[Dataset entries]

▼▼▼

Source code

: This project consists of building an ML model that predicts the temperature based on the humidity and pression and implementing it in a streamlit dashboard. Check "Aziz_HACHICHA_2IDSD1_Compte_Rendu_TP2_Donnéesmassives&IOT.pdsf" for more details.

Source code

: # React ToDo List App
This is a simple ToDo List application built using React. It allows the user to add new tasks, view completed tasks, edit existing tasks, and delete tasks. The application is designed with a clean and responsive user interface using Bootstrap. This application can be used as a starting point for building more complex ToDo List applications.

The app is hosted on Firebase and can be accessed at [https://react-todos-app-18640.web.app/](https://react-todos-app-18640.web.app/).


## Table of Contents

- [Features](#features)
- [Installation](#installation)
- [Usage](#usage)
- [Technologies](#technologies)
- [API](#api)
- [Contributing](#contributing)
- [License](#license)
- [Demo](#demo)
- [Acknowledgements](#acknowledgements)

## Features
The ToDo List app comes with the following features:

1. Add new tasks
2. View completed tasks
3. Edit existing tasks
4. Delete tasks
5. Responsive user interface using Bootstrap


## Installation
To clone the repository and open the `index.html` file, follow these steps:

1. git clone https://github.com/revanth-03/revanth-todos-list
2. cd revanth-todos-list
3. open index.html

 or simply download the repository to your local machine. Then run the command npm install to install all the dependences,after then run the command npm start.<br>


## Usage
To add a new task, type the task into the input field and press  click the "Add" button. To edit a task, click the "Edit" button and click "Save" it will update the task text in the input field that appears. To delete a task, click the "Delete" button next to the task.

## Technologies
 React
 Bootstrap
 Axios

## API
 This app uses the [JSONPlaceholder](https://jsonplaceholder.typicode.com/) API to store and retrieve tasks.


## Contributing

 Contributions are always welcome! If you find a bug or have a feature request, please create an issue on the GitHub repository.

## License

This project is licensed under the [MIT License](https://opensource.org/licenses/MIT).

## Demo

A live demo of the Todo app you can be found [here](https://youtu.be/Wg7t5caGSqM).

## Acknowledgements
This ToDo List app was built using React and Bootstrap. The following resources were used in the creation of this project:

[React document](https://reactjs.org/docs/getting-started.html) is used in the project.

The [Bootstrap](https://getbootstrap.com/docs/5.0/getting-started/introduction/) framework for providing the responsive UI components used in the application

▲▲▲

## Task directions
Copy all the entries verbatim.

## Result for this task
Source code

: This project consists of building an ML model that predicts the temperature based on the humidity and pression and implementing it in a streamlit dashboard. Check "Aziz_HACHICHA_2IDSD1_Compte_Rendu_TP2_Donnéesmassives&IOT.pdsf" for more details.

Source code

: # React ToDo List App
This is a simple ToDo List application built using React. It allows the user to add new tasks, view completed tasks, edit existing tasks, and delete tasks. The application is designed with a clean and responsive user interface using Bootstrap. This application can be used as a starting point for building more complex ToDo List applications.

The app is hosted on Firebase and can be accessed at [https://react-todos-app-18640.web.app/](https://react-todos-app-18640.web.app/).


## Table of Contents

- [Features](#features)
- [Installation](#installation)
- [Usage](#usage)
- [Technologies](#technologies)
- [API](#api)
- [Contributing](#contributing)
- [License](#license)
- [Demo](#demo)
- [Acknowledgements](#acknowledgements)

## Features
The ToDo List app comes with the following features:

1. Add new tasks
2. View completed tasks
3. Edit existing tasks
4. Delete tasks
5. Responsive user interface using Bootstrap


## Installation
To clone the repository and open the `index.html` file, follow these steps:

1. git clone https://github.com/revanth-03/revanth-todos-list
2. cd revanth-todos-list
3. open index.html

 or simply download the repository to your local machine. Then run the command npm install to install all the dependences,after then run the command npm start.<br>


## Usage
To add a new task, type the task into the input field and press  click the "Add" button. To edit a task, click the "Edit" button and click "Save" it will update the task text in the input field that appears. To delete a task, click the "Delete" button next to the task.

## Technologies
 React
 Bootstrap
 Axios

## API
 This app uses the [JSONPlaceholder](https://jsonplaceholder.typicode.com/) API to store and retrieve tasks.


## Contributing

 Contributions are always welcome! If you find a bug or have a feature request, please create an issue on the GitHub repository.

## License

This project is licensed under the [MIT License](https://opensource.org/licenses/MIT).

## Demo

A live demo of the Todo app you can be found [here](https://youtu.be/Wg7t5caGSqM).

## Acknowledgements
This ToDo List app was built using React and Bootstrap. The following resources were used in the creation of this project:

[React document](https://reactjs.org/docs/getting-started.html) is used in the project.

The [Bootstrap](https://getbootstrap.com/docs/5.0/getting-started/introduction/) framework for providing the responsive UI components used in the application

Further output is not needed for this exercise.